REQUIRED ACTION:
Exactly as given, repeat all of the entries.

MATERIAL FOR THE TASK:
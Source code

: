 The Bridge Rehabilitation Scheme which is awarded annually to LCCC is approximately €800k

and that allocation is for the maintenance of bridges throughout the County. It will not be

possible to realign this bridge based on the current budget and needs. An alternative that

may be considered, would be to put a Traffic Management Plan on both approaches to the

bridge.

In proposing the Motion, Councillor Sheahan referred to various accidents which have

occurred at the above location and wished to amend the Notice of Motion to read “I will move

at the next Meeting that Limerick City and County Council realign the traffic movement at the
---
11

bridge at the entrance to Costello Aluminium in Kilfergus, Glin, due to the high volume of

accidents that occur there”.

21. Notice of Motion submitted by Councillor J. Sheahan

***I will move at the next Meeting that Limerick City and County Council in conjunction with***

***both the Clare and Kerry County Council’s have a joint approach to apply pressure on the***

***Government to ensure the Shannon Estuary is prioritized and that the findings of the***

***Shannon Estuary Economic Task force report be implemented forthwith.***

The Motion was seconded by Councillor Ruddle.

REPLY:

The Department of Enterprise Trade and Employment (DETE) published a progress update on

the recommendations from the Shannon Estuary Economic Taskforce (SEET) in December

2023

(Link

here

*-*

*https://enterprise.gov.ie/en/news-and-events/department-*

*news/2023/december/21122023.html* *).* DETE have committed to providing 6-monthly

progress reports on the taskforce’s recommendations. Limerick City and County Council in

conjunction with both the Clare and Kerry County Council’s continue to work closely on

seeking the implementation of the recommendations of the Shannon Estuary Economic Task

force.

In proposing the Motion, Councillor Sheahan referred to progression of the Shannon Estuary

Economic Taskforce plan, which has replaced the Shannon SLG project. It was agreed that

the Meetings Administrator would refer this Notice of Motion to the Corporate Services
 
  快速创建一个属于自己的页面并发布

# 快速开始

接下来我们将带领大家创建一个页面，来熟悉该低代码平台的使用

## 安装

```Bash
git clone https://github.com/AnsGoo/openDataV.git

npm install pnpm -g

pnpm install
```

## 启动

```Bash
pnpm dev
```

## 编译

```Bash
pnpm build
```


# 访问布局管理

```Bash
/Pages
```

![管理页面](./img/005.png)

EXPECTED OUTPUT:
Source code

: The Bridge Rehabilitation Scheme which is awarded annually to LCCC is approximately €800k

and that allocation is for the maintenance of bridges throughout the County. It will not be

possible to realign this bridge based on the current budget and needs. An alternative that

may be considered, would be to put a Traffic Management Plan on both approaches to the

bridge.

In proposing the Motion, Councillor Sheahan referred to various accidents which have

occurred at the above location and wished to amend the Notice of Motion to read “I will move

at the next Meeting that Limerick City and County Council realign the traffic movement at the
---
11

bridge at the entrance to Costello Aluminium in Kilfergus, Glin, due to the high volume of

accidents that occur there”.

21. Notice of Motion submitted by Councillor J. Sheahan

***I will move at the next Meeting that Limerick City and County Council in conjunction with***

***both the Clare and Kerry County Council’s have a joint approach to apply pressure on the***

***Government to ensure the Shannon Estuary is prioritized and that the findings of the***

***Shannon Estuary Economic Task force report be implemented forthwith.***

The Motion was seconded by Councillor Ruddle.

REPLY:

The Department of Enterprise Trade and Employment (DETE) published a progress update on

the recommendations from the Shannon Estuary Economic Taskforce (SEET) in December

2023

(Link

here

*-*

*https://enterprise.gov.ie/en/news-and-events/department-*

*news/2023/december/21122023.html* *).* DETE have committed to providing 6-monthly

progress reports on the taskforce’s recommendations. Limerick City and County Council in

conjunction with both the Clare and Kerry County Council’s continue to work closely on

seeking the implementation of the recommendations of the Shannon Estuary Economic Task

force.

In proposing the Motion, Councillor Sheahan referred to progression of the Shannon Estuary

Economic Taskforce plan, which has replaced the Shannon SLG project. It was agreed that

the Meetings Administrator would refer this Notice of Motion to the Corporate Services
 
  快速创建一个属于自己的页面并发布

# 快速开始

接下来我们将带领大家创建一个页面，来熟悉该低代码平台的使用

## 安装

```Bash
git clone https://github.com/AnsGoo/openDataV.git

npm install pnpm -g

pnpm install
```

## 启动

```Bash
pnpm dev
```

## 编译

```Bash
pnpm build
```


# 访问布局管理

```Bash
/Pages
```

![管理页面](./img/005.png)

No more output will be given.